I've been using the new Default style since...ooh, when was it that it was first set up, Michael? A couple months or so now. Close at least.

At first, it bothered me because it was so close but so different. Yet I kept using it, and now I've grown to absolutely love it. People are talking of professionalism and such in web design. People, IMO, the site looks MORE professional like this. Its not just a blank flat color(which isn't bad), and it has more life to it. Five years and a site needs a good kick. And if you don't like it...well, live with it until the 'old' Default is back. Honestly, it isn't nearly as bad as some of you seem to be acting, and trust me on this...Michael has been working his BUTT off on this style to get it just right.


----------



## Turanil (Dec 28, 2004)

buzz said:
			
		

> That said, I'm finding that the PHB theme is working for me and keeping things readable.
> 
> I'm sorry you feel disappointed, Michael. I hate to be Mr. Crabby. Still, I want to contribute opinions that I hope will make ENWorld better for everyone, and I can't help but comment that the new uber-textured look is just very hard on my eyes, looks dated, and the non-color-coded, textured post icons are proving less helpful to me.




I second these comments.

Nonetheless, thanks for all the great job you do for free on Enworld. I can clearly see you spent much time on it, and know how it is then to hear about people's complaint, especially when those people don't do anything themselves to improve the site. In any case, even if I said that the new default style is tiring on my eyes, I must say the new PHB style, on the other hand, is very well done.


----------



## barsoomcore (Dec 28, 2004)

Hey, MM, I'm sorry you feel underappreciated. If you're not enjoying it, don't do it.

I believe you that it's a huge amount of effort to make these new styles. Which leads back to my original question: why do it if the current style is working okay? I mean, if there isn't a compelling reason to make the change, why bother, given that it's so much effort?

Nothing looks more mechanical than repeating patterns -- the textures currently part of this theme look MORE mechanical than the flat colours we had before, not less. Take a look at the great dialog sites on the net -- SlashDot, A List Apart, Wikipedia. Look at the Creative Commons site. Heck, look at Google, probably the most useful site on the entire internet. They don't look mechanical, they look SIMPLE. USEFUL. COMFORTABLE. They don't sprawl with repetitive textures

I spend a lot of time on ENWorld -- and I PAY to do so. When you go ahead and make a bunch of changes without consulting me, and make the site significantly less useful to me, I'm sorry, but I'm not going to tell you I'm happy about it. If that makes you angry, well, again I'm sorry. But like buzz and Turanil have said, I consider it important that I contribute my opinions to the discussion on how this site should look. You're free to ignore them, of course.

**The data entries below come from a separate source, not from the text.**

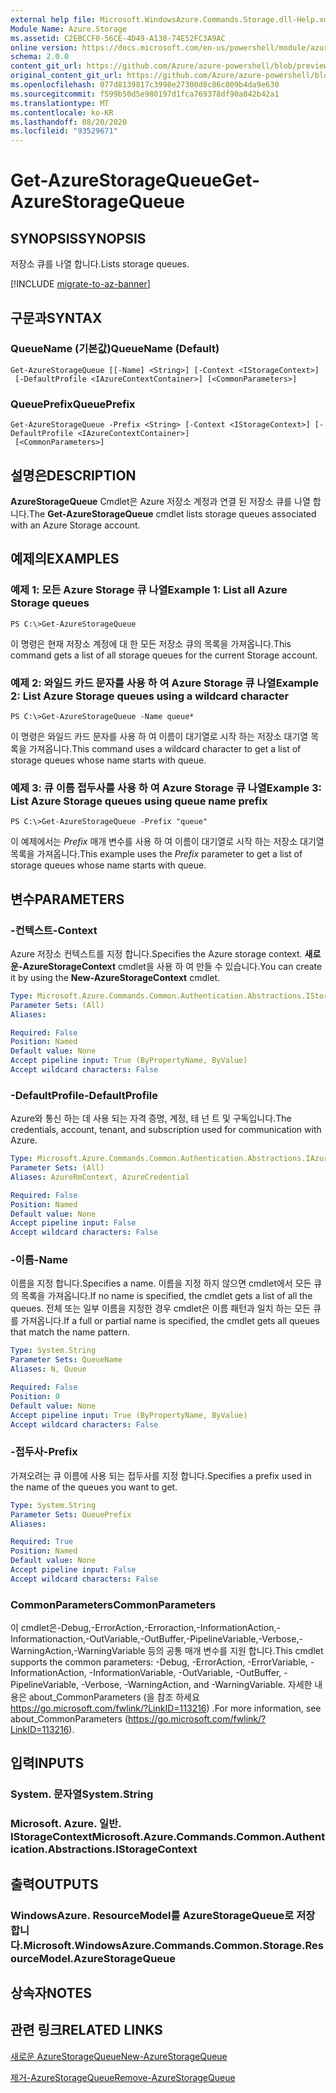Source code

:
 ```yaml
---
external help file: Microsoft.WindowsAzure.Commands.Storage.dll-Help.xml
Module Name: Azure.Storage
ms.assetid: C2EBCCF0-56CE-4D49-A138-74E52FC3A9AC
online version: https://docs.microsoft.com/en-us/powershell/module/azure.storage/get-azurestoragequeue
schema: 2.0.0
content_git_url: https://github.com/Azure/azure-powershell/blob/preview/src/Storage/Commands.Storage/help/Get-AzureStorageQueue.md
original_content_git_url: https://github.com/Azure/azure-powershell/blob/preview/src/Storage/Commands.Storage/help/Get-AzureStorageQueue.md
ms.openlocfilehash: 077d8139817c3998e27300d8c86c809b4da9e630
ms.sourcegitcommit: f599b50d5e980197d1fca769378df90a842b42a1
ms.translationtype: MT
ms.contentlocale: ko-KR
ms.lasthandoff: 08/20/2020
ms.locfileid: "93529671"
---
```

# <span data-ttu-id="add7a-101">Get-AzureStorageQueue</span><span class="sxs-lookup"><span data-stu-id="add7a-101">Get-AzureStorageQueue</span></span>

## <span data-ttu-id="add7a-102">SYNOPSIS</span><span class="sxs-lookup"><span data-stu-id="add7a-102">SYNOPSIS</span></span>
<span data-ttu-id="add7a-103">저장소 큐를 나열 합니다.</span><span class="sxs-lookup"><span data-stu-id="add7a-103">Lists storage queues.</span></span>

[!INCLUDE [migrate-to-az-banner](../../includes/migrate-to-az-banner.md)]

## <span data-ttu-id="add7a-104">구문과</span><span class="sxs-lookup"><span data-stu-id="add7a-104">SYNTAX</span></span>

### <span data-ttu-id="add7a-105">QueueName (기본값)</span><span class="sxs-lookup"><span data-stu-id="add7a-105">QueueName (Default)</span></span>
```
Get-AzureStorageQueue [[-Name] <String>] [-Context <IStorageContext>]
 [-DefaultProfile <IAzureContextContainer>] [<CommonParameters>]
```

### <span data-ttu-id="add7a-106">QueuePrefix</span><span class="sxs-lookup"><span data-stu-id="add7a-106">QueuePrefix</span></span>
```
Get-AzureStorageQueue -Prefix <String> [-Context <IStorageContext>] [-DefaultProfile <IAzureContextContainer>]
 [<CommonParameters>]
```

## <span data-ttu-id="add7a-107">설명은</span><span class="sxs-lookup"><span data-stu-id="add7a-107">DESCRIPTION</span></span>
<span data-ttu-id="add7a-108">**AzureStorageQueue** Cmdlet은 Azure 저장소 계정과 연결 된 저장소 큐를 나열 합니다.</span><span class="sxs-lookup"><span data-stu-id="add7a-108">The **Get-AzureStorageQueue** cmdlet lists storage queues associated with an Azure Storage account.</span></span>

## <span data-ttu-id="add7a-109">예제의</span><span class="sxs-lookup"><span data-stu-id="add7a-109">EXAMPLES</span></span>

### <span data-ttu-id="add7a-110">예제 1: 모든 Azure Storage 큐 나열</span><span class="sxs-lookup"><span data-stu-id="add7a-110">Example 1: List all Azure Storage queues</span></span>
```
PS C:\>Get-AzureStorageQueue
```

<span data-ttu-id="add7a-111">이 명령은 현재 저장소 계정에 대 한 모든 저장소 큐의 목록을 가져옵니다.</span><span class="sxs-lookup"><span data-stu-id="add7a-111">This command gets a list of all storage queues for the current Storage account.</span></span>

### <span data-ttu-id="add7a-112">예제 2: 와일드 카드 문자를 사용 하 여 Azure Storage 큐 나열</span><span class="sxs-lookup"><span data-stu-id="add7a-112">Example 2: List Azure Storage queues using a wildcard character</span></span>
```
PS C:\>Get-AzureStorageQueue -Name queue*
```

<span data-ttu-id="add7a-113">이 명령은 와일드 카드 문자를 사용 하 여 이름이 대기열로 시작 하는 저장소 대기열 목록을 가져옵니다.</span><span class="sxs-lookup"><span data-stu-id="add7a-113">This command uses a wildcard character to get a list of storage queues whose name starts with queue.</span></span>

### <span data-ttu-id="add7a-114">예제 3: 큐 이름 접두사를 사용 하 여 Azure Storage 큐 나열</span><span class="sxs-lookup"><span data-stu-id="add7a-114">Example 3: List Azure Storage queues using queue name prefix</span></span>
```
PS C:\>Get-AzureStorageQueue -Prefix "queue"
```

<span data-ttu-id="add7a-115">이 예제에서는 *Prefix* 매개 변수를 사용 하 여 이름이 대기열로 시작 하는 저장소 대기열 목록을 가져옵니다.</span><span class="sxs-lookup"><span data-stu-id="add7a-115">This example uses the *Prefix* parameter to get a list of storage queues whose name starts with queue.</span></span>

## <span data-ttu-id="add7a-116">변수</span><span class="sxs-lookup"><span data-stu-id="add7a-116">PARAMETERS</span></span>

### <span data-ttu-id="add7a-117">-컨텍스트</span><span class="sxs-lookup"><span data-stu-id="add7a-117">-Context</span></span>
<span data-ttu-id="add7a-118">Azure 저장소 컨텍스트를 지정 합니다.</span><span class="sxs-lookup"><span data-stu-id="add7a-118">Specifies the Azure storage context.</span></span>
<span data-ttu-id="add7a-119">**새로운-AzureStorageContext** cmdlet을 사용 하 여 만들 수 있습니다.</span><span class="sxs-lookup"><span data-stu-id="add7a-119">You can create it by using the **New-AzureStorageContext** cmdlet.</span></span>

```yaml
Type: Microsoft.Azure.Commands.Common.Authentication.Abstractions.IStorageContext
Parameter Sets: (All)
Aliases:

Required: False
Position: Named
Default value: None
Accept pipeline input: True (ByPropertyName, ByValue)
Accept wildcard characters: False
```

### <span data-ttu-id="add7a-120">-DefaultProfile</span><span class="sxs-lookup"><span data-stu-id="add7a-120">-DefaultProfile</span></span>
<span data-ttu-id="add7a-121">Azure와 통신 하는 데 사용 되는 자격 증명, 계정, 테 넌 트 및 구독입니다.</span><span class="sxs-lookup"><span data-stu-id="add7a-121">The credentials, account, tenant, and subscription used for communication with Azure.</span></span>

```yaml
Type: Microsoft.Azure.Commands.Common.Authentication.Abstractions.IAzureContextContainer
Parameter Sets: (All)
Aliases: AzureRmContext, AzureCredential

Required: False
Position: Named
Default value: None
Accept pipeline input: False
Accept wildcard characters: False
```

### <span data-ttu-id="add7a-122">-이름</span><span class="sxs-lookup"><span data-stu-id="add7a-122">-Name</span></span>
<span data-ttu-id="add7a-123">이름을 지정 합니다.</span><span class="sxs-lookup"><span data-stu-id="add7a-123">Specifies a name.</span></span>
<span data-ttu-id="add7a-124">이름을 지정 하지 않으면 cmdlet에서 모든 큐의 목록을 가져옵니다.</span><span class="sxs-lookup"><span data-stu-id="add7a-124">If no name is specified, the cmdlet gets a list of all the queues.</span></span>
<span data-ttu-id="add7a-125">전체 또는 일부 이름을 지정한 경우 cmdlet은 이름 패턴과 일치 하는 모든 큐를 가져옵니다.</span><span class="sxs-lookup"><span data-stu-id="add7a-125">If a full or partial name is specified, the cmdlet gets all queues that match the name pattern.</span></span>

```yaml
Type: System.String
Parameter Sets: QueueName
Aliases: N, Queue

Required: False
Position: 0
Default value: None
Accept pipeline input: True (ByPropertyName, ByValue)
Accept wildcard characters: False
```

### <span data-ttu-id="add7a-126">-접두사</span><span class="sxs-lookup"><span data-stu-id="add7a-126">-Prefix</span></span>
<span data-ttu-id="add7a-127">가져오려는 큐 이름에 사용 되는 접두사를 지정 합니다.</span><span class="sxs-lookup"><span data-stu-id="add7a-127">Specifies a prefix used in the name of the queues you want to get.</span></span>

```yaml
Type: System.String
Parameter Sets: QueuePrefix
Aliases:

Required: True
Position: Named
Default value: None
Accept pipeline input: False
Accept wildcard characters: False
```

### <span data-ttu-id="add7a-128">CommonParameters</span><span class="sxs-lookup"><span data-stu-id="add7a-128">CommonParameters</span></span>
<span data-ttu-id="add7a-129">이 cmdlet은-Debug,-ErrorAction,-Erroraction,-InformationAction,-Informationaction,-OutVariable,-OutBuffer,-PipelineVariable,-Verbose,-WarningAction,-WarningVariable 등의 공통 매개 변수를 지원 합니다.</span><span class="sxs-lookup"><span data-stu-id="add7a-129">This cmdlet supports the common parameters: -Debug, -ErrorAction, -ErrorVariable, -InformationAction, -InformationVariable, -OutVariable, -OutBuffer, -PipelineVariable, -Verbose, -WarningAction, and -WarningVariable.</span></span> <span data-ttu-id="add7a-130">자세한 내용은 about_CommonParameters (을 참조 하세요 https://go.microsoft.com/fwlink/?LinkID=113216) .</span><span class="sxs-lookup"><span data-stu-id="add7a-130">For more information, see about_CommonParameters (https://go.microsoft.com/fwlink/?LinkID=113216).</span></span>

## <span data-ttu-id="add7a-131">입력</span><span class="sxs-lookup"><span data-stu-id="add7a-131">INPUTS</span></span>

### <span data-ttu-id="add7a-132">System. 문자열</span><span class="sxs-lookup"><span data-stu-id="add7a-132">System.String</span></span>

### <span data-ttu-id="add7a-133">Microsoft. Azure. 일반. IStorageContext</span><span class="sxs-lookup"><span data-stu-id="add7a-133">Microsoft.Azure.Commands.Common.Authentication.Abstractions.IStorageContext</span></span>

## <span data-ttu-id="add7a-134">출력</span><span class="sxs-lookup"><span data-stu-id="add7a-134">OUTPUTS</span></span>

### <span data-ttu-id="add7a-135">WindowsAzure. ResourceModel를 AzureStorageQueue로 저장 합니다.</span><span class="sxs-lookup"><span data-stu-id="add7a-135">Microsoft.WindowsAzure.Commands.Common.Storage.ResourceModel.AzureStorageQueue</span></span>

## <span data-ttu-id="add7a-136">상속자</span><span class="sxs-lookup"><span data-stu-id="add7a-136">NOTES</span></span>

## <span data-ttu-id="add7a-137">관련 링크</span><span class="sxs-lookup"><span data-stu-id="add7a-137">RELATED LINKS</span></span>

[<span data-ttu-id="add7a-138">새로운 AzureStorageQueue</span><span class="sxs-lookup"><span data-stu-id="add7a-138">New-AzureStorageQueue</span></span>](./New-AzureStorageQueue.md)

[<span data-ttu-id="add7a-139">제거-AzureStorageQueue</span><span class="sxs-lookup"><span data-stu-id="add7a-139">Remove-AzureStorageQueue</span></span>](./Remove-AzureStorageQueue.md)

Nobody knows better than I how much work you're putting into this, Mike. I'm not trying to call you names. I'm trying to tell you that this appearance makes the site less useful to me.


----------



## drakhe (Dec 28, 2004)

*MM, you got my thumbs up!*

First of all, MM, you've got my thumbs up. I'm in IT also (not exactly webdesign but close enough) and I know what levels of effort are required and then some. I also have no problem whatsoever with the new style. It sure is as readable as the previous default and I'm guessing that with over 20000 members, there would be some complaints if you go back. With 20000+ members, there's going to be comments whatever you do.

BTW: paying to visit ENWorld in my opinion does not entitle you to anything. This site was created to provide a forum for DnD Enthousiasts and like minded folks to share experiences and information. It's kept running by the hard work of a bunch of volunteers [a tip of me hat to each and every one of you, you know who you are]. That people pay to support the site is at least in my case just because I recognize the hard work and because I want to be able to enjoy ENWorld for a long time to come. I pay to reward these volunteers and to help keep ENWorld afloat. I do not expect anything else in return. Heck, if ENWorld would disappear tomorrow, I would be sad because the forum was gone, but not for the money I had spent on the site. Even though I might have an oppinion and like or dislike some decisions concerning the site, and might even want to voice them (in a way that's appropriate for Eric's Gran offcourse   ), IMHO the money I volunteer does not give me any rights other than to come here to enjoy and participate in this great comunity.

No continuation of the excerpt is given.